■ **What this task involves**: Each line below from the one containing "profusion de miracles" through the one containing "longue main persuadé" should be output exactly as it stands, and no other line should appear.

■ **Records shown**:
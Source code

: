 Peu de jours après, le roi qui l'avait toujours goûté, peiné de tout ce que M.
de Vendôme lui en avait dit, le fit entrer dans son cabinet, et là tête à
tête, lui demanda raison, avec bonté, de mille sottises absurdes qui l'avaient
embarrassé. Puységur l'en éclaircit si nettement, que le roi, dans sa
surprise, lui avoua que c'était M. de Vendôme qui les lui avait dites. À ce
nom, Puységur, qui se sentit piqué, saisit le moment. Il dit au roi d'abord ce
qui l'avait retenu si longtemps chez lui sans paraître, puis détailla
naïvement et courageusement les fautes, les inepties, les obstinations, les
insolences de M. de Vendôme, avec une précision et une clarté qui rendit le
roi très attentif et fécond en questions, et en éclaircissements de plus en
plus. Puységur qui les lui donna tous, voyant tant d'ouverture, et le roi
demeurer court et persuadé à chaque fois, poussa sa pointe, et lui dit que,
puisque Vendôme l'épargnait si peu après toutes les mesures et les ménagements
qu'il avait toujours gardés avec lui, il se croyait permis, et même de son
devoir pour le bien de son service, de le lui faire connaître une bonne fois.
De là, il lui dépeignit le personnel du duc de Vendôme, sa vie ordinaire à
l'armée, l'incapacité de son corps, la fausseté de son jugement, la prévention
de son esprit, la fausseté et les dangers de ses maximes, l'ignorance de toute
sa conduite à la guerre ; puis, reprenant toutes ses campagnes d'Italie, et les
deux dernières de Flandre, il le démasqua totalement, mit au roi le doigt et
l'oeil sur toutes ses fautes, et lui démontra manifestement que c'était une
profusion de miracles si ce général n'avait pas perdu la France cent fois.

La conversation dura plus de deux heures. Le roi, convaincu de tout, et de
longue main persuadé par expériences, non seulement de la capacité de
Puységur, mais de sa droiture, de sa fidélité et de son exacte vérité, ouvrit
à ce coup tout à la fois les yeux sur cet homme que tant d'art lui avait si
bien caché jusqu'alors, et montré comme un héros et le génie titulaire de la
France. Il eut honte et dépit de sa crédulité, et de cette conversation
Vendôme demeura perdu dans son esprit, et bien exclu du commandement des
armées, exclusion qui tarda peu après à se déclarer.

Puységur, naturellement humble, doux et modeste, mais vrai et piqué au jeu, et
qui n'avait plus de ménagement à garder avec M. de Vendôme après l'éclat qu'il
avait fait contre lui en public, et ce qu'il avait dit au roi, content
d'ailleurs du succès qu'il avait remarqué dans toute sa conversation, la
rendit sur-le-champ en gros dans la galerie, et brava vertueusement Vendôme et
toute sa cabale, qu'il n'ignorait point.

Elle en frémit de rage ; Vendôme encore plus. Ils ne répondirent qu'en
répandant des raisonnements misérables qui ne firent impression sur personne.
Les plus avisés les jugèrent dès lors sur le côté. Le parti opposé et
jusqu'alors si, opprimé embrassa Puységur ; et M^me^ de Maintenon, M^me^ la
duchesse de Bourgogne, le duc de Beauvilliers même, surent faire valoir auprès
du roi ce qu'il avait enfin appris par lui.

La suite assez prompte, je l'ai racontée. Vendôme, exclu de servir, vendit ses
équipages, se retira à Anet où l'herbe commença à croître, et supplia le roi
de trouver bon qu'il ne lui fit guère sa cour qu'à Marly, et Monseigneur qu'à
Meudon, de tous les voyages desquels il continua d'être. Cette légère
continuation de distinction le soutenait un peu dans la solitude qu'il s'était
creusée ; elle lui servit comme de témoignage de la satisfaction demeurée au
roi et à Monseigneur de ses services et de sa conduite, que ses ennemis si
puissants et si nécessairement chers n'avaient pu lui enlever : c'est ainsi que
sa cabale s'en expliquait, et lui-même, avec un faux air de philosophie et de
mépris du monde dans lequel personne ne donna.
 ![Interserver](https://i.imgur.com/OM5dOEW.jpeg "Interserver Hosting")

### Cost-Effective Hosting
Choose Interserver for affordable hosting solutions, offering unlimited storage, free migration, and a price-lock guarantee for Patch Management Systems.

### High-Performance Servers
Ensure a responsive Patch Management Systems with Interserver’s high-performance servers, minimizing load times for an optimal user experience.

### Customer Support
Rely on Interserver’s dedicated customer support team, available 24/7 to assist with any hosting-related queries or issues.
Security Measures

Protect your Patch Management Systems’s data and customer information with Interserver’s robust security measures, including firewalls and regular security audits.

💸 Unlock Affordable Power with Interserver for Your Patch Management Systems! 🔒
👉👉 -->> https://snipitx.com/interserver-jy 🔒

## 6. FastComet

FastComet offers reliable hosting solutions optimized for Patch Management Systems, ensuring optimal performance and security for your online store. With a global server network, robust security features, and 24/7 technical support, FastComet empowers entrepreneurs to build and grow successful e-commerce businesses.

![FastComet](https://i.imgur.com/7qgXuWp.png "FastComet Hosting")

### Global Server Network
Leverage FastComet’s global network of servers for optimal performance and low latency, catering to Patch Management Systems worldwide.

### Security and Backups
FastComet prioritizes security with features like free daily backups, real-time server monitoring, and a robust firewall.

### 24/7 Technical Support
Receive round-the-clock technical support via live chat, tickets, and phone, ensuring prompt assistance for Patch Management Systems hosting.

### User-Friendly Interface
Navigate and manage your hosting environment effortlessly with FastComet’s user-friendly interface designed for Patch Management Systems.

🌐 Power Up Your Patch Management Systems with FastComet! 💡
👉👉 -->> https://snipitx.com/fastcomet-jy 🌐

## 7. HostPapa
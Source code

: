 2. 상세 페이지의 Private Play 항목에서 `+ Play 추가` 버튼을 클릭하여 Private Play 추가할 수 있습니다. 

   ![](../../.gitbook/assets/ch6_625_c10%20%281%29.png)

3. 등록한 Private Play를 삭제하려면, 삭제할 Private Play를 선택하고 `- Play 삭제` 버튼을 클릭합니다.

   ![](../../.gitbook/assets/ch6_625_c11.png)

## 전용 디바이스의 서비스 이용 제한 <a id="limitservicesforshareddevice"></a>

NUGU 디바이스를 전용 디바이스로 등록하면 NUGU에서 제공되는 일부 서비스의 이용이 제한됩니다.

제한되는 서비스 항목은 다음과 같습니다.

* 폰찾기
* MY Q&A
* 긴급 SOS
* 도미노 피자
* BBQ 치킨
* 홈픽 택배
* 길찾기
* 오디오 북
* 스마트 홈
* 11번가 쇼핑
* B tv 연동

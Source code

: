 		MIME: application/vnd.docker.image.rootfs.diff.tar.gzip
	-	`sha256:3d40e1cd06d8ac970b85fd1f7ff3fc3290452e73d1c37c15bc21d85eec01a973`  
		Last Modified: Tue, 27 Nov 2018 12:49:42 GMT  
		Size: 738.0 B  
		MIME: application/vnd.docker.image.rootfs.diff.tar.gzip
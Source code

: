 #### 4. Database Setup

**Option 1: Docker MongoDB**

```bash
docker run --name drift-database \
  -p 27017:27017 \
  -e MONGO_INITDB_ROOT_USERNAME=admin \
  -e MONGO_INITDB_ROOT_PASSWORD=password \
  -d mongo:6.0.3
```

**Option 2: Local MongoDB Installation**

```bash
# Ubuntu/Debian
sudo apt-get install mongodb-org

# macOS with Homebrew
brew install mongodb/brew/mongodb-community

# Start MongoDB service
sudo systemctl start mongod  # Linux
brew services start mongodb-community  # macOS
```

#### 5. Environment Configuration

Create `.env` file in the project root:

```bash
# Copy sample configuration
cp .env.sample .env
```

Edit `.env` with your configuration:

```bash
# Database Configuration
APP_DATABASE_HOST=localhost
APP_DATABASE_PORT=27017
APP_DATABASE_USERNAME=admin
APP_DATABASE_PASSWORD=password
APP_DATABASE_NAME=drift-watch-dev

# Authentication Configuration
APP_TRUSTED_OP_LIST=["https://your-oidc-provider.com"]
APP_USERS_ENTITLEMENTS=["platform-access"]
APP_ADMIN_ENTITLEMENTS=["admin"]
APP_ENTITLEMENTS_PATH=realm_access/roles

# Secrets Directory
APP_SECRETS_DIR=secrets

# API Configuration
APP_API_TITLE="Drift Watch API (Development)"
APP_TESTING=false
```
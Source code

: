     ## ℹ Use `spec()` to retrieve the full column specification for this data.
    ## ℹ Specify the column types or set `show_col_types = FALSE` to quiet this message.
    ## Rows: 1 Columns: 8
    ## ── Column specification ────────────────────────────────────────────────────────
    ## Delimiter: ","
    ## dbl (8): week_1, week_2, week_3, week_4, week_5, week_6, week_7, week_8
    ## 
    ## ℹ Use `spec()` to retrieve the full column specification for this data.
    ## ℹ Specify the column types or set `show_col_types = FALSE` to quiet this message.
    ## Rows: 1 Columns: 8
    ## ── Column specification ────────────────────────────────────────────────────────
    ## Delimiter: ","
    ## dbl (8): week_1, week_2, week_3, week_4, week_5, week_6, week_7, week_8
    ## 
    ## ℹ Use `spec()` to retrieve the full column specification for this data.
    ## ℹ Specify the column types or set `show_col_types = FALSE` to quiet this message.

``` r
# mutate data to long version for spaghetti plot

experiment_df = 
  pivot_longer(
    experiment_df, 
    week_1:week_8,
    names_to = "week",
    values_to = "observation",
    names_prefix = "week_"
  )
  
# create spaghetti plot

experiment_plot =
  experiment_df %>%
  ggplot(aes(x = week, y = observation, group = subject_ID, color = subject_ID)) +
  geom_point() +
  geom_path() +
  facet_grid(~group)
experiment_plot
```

■ **Exercise result**:
profusion de miracles si ce général n'avait pas perdu la France cent fois.

La conversation dura plus de deux heures. Le roi, convaincu de tout, et de
longue main persuadé par expériences, non seulement de la capacité de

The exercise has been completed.